Again, unfortunately, nope. You may be lucky and that works but it isn’t super common. For example, I crochet more tightly on a smaller circumference so I know I need to use a larger hook when working sleeves to accommodate for that. I also know that I seem to chain tightly. To compensate for that I will use a larger hook on my starting chain. Or I know that a stitch pattern with a lot of chain spaces, I may have trouble getting gauge with the same hook as the pattern states. For this reason, it is super nice when patterns give gauge information for each stitch pattern in the design….if those patterns produce a different gauge.
#3. Gauge doesn’t matter on a non-wearable project.
Sort of true and not true all at once. Designers use the gauge and measurements to figure the amount of yarn needed for a project. If your gauge is off, then you may need more or less yarn than the designer determined. On a small project, that isn’t a big deal. On a large afghan, it could mean that you run out of yarn if you are not on gauge. And that isn’t the designer’s fault because what the designer figured was correct if you were on the stated gauge.
#4. It’s okay if my gauge is off by a stitch or two.
Again sort of true and not true. On a small project, not a big deal. On a large project, like a sweater it could be a big deal. Let’s say the gauge on the sweater you are making is 16 sc = 4 inches. That means 4 sc = 1 inch. Your gauge is 17 sc = 4 inches, which is 4.25 sc per inch. Time for math. On gauge, your sweater should measure 38 inches in circumference with 4 sc per inch. With your gauge of 4.25 sc per inch, your sweater would measure 35.76 inches in circumference. That’s almost 3 inches smaller! That could make your sweater much tighter than you intended and that was just 1 stitch off from the gauge measurement!
#5. The pattern’s gauge is wrong so I am just going to work it on my own gauge.

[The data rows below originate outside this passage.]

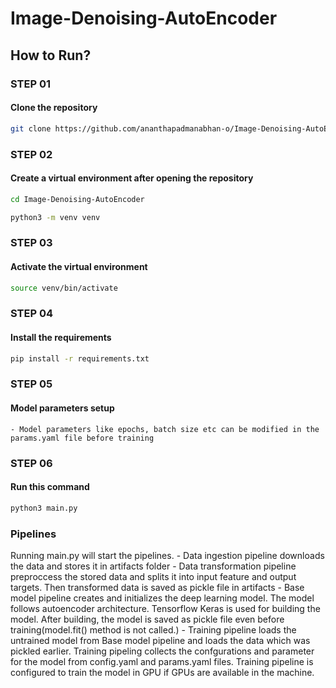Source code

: # Image-Denoising-AutoEncoder

## How to Run?

### STEP 01
#### Clone the repository
```bash 
git clone https://github.com/ananthapadmanabhan-o/Image-Denoising-AutoEncoder.git
```

### STEP 02
#### Create a virtual environment after opening the repository
```bash 
cd Image-Denoising-AutoEncoder
```

```bash
python3 -m venv venv
```
### STEP 03
#### Activate the virtual environment

```bash
source venv/bin/activate
```


### STEP 04
#### Install the requirements
```bash 
pip install -r requirements.txt
```
### STEP 05
#### Model parameters setup
    - Model parameters like epochs, batch size etc can be modified in the params.yaml file before training

### STEP 06
#### Run this command
```bash
python3 main.py
```

### Pipelines

Running main.py  will start the pipelines.
    - Data ingestion pipeline downloads the data and stores it in artifacts folder
    - Data transformation pipeline preproccess the stored data and splits it into input feature and output targets. Then transformed data is saved as pickle file in artifacts
    - Base model pipeline creates and initializes the deep learning model. The model follows autoencoder architecture. Tensorflow Keras is used for building the model. After building, the model is saved as pickle file even before training(model.fit() method is not called.)
    - Training pipeline loads the untrained model from Base model pipeline and loads the data which was pickled earlier. Training pipeling collects the confgurations and parameter for the model from config.yaml and params.yaml files. Training pipeline is configured to train the model in GPU if GPUs are available in the machine.
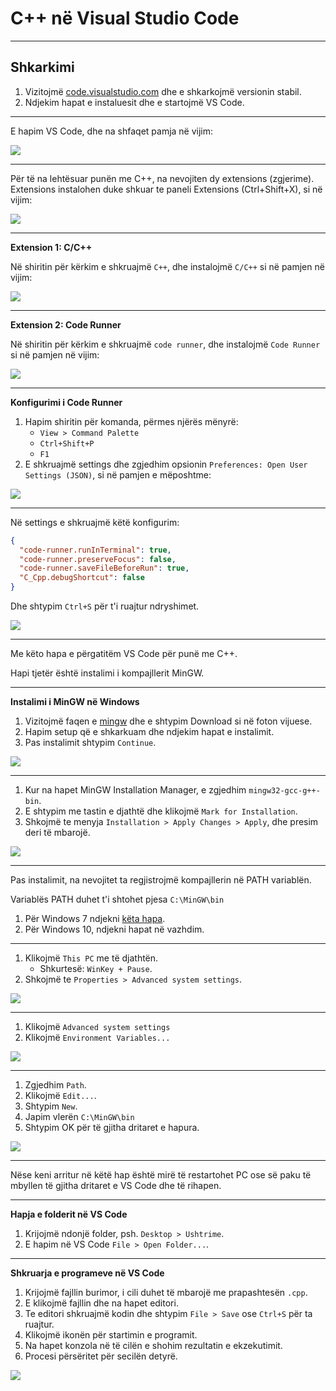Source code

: # C++ në Visual Studio Code

---

## Shkarkimi

1. Vizitojmë [code.visualstudio.com](https://code.visualstudio.com/) dhe e shkarkojmë versionin stabil.
2. Ndjekim hapat e instaluesit dhe e startojmë VS Code.

---

E hapim VS Code, dhe na shfaqet pamja në vijim:

![](/lendet/gjuhe-programuese/vs-code/screen-1.png)

---

<!-- .slide: style="font-size:0.8em" -->

Për të na lehtësuar punën me C++, na nevojiten dy extensions (zgjerime). Extensions instalohen duke shkuar te paneli Extensions (Ctrl+Shift+X), si në vijim:

![](/lendet/gjuhe-programuese/vs-code/screen-2.png)

---

<!-- .slide: style="font-size:0.8em" -->

**Extension 1: C/C++**

Në shiritin për kërkim e shkruajmë `C++`, dhe instalojmë `C/C++` si në pamjen në vijim:

![](/lendet/gjuhe-programuese/vs-code/screen-3.png)

---

<!-- .slide: style="font-size:0.8em" -->

**Extension 2: Code Runner**

Në shiritin për kërkim e shkruajmë `code runner`, dhe instalojmë `Code Runner` si në pamjen në vijim:

![](/lendet/gjuhe-programuese/vs-code/screen-4.png)

---

<!-- .slide: style="font-size:0.8em" -->

**Konfigurimi i Code Runner**

1. Hapim shiritin për komanda, përmes njërës mënyrë:
    - `View > Command Palette`
    - `Ctrl+Shift+P`
    - `F1`
2. E shkruajmë settings dhe zgjedhim opsionin `Preferences: Open User Settings (JSON)`, si në pamjen e mëposhtme:

![](/lendet/gjuhe-programuese/vs-code/screen-5.png)

---

Në settings e shkruajmë këtë konfigurim:

```json
{
  "code-runner.runInTerminal": true,
  "code-runner.preserveFocus": false,
  "code-runner.saveFileBeforeRun": true,
  "C_Cpp.debugShortcut": false
}
```

Dhe shtypim `Ctrl+S` për t'i ruajtur ndryshimet.

![](/lendet/gjuhe-programuese/vs-code/screen-6.png)

---

Me këto hapa e përgatitëm VS Code për punë me C++.

Hapi tjetër është instalimi i kompajllerit MinGW.

---

**Instalimi i MinGW në Windows**

1. Vizitojmë faqen e [mingw](https://sourceforge.net/projects/mingw/) dhe e shtypim Download si në foton vijuese.
2. Hapim setup që e shkarkuam dhe ndjekim hapat e instalimit.
3. Pas instalimit shtypim `Continue`.

![](/lendet/gjuhe-programuese/vs-code/screen-7.png)

---

<!-- .slide: style="font-size:0.8em" -->

1. Kur na hapet MinGW Installation Manager, e zgjedhim `mingw32-gcc-g++-bin`.
2. E shtypim me tastin e djathtë dhe klikojmë `Mark for Installation`.
3. Shkojmë te menyja `Installation > Apply Changes > Apply`, dhe presim deri të mbarojë.

![](/lendet/gjuhe-programuese/vs-code/screen-8.png)

---

Pas instalimit, na nevojitet ta regjistrojmë kompajllerin në PATH variablën.

Variablës PATH duhet t'i shtohet pjesa `C:\MinGW\bin`

1. Për Windows 7 ndjekni [këta hapa](https://www.rose-hulman.edu/class/csse/resources/MinGW/installation.htm).
2. Për Windows 10, ndjekni hapat në vazhdim.

---

<!-- .slide: style="font-size:0.8em" -->

1. Klikojmë `This PC` me të djathtën.
    - Shkurtesë: `WinKey + Pause`.
2. Shkojmë te `Properties > Advanced system settings`.

![](/lendet/gjuhe-programuese/vs-code/screen-9.png)

---

<!-- .slide: style="font-size:0.8em" -->

1. Klikojmë `Advanced system settings`
2. Klikojmë `Environment Variables...`

![](/lendet/gjuhe-programuese/vs-code/screen-10.png)

---

<!-- .slide: style="font-size:0.7em" -->

1. Zgjedhim `Path`.
2. Klikojmë `Edit...`.
3. Shtypim `New`.
4. Japim vlerën `C:\MinGW\bin`
5. Shtypim OK për të gjitha dritaret e hapura.

![](/lendet/gjuhe-programuese/vs-code/screen-11.png)

---

Nëse keni arritur në këtë hap është mirë të restartohet PC ose së paku të mbyllen të gjitha dritaret e VS Code dhe të rihapen.

---

**Hapja e folderit në VS Code**

1. Krijojmë ndonjë folder, psh. `Desktop > Ushtrime`.
2. E hapim në VS Code `File > Open Folder...`.

---

<!-- .slide: style="font-size:0.6em" -->

**Shkruarja e programeve në VS Code**

1. Krijojmë fajllin burimor, i cili duhet të mbarojë me prapashtesën `.cpp`.
2. E klikojmë fajllin dhe na hapet editori.
3. Te editori shkruajmë kodin dhe shtypim `File > Save` ose `Ctrl+S` për ta ruajtur.
4. Klikojmë ikonën për startimin e programit.
5. Na hapet konzola në të cilën e shohim rezultatin e ekzekutimit.
6. Procesi përsëritet për secilën detyrë.

![](/lendet/gjuhe-programuese/vs-code/screen-12.png) <!-- .element: style="max-width:640px;" -->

Ummm…rather presumptuous to automatically assume the designer goofed. You could ask them politely to confirm. Everyone is human and does make mistakes but generally speaking the gauge is right most of the time. Just because you have a hard time meeting that gauge measurement doesn’t mean it is wrong. Just means you might have to try some more hook and yarn combinations to find what works. But by all means, if you have the knowledge to rework the pattern with your own gauge, go for it! But keep in mind, you have then changed the pattern from what the designer had and that means that if you have problems later on in the pattern, they may not be able to help because you are no longer working with their version of the pattern.
#6. I don’t need to block my gauge swatch; that just wastes precious time.
Eeek…pretend that statement is true at your own risk. Blocking evens out stitching and loosens things up even with acrylic yarn. It is much more subtle with a non-natural fiber but it still does make a difference. I once made a sweater with a silk blend yarn. Beautiful stuff. Quite expensive. Didn’t want to follow proper procedure and wash and block my swatch. Made the sweater. It looked great. Fit great. Until I decided it needed a wash. Then it would have fit King Kong’s brother. (Insert tear soaked face here). All that time and money down the drain!! There was no getting that sweater back to its prewashed state. I highly suggest you do not risk putting yourself through that!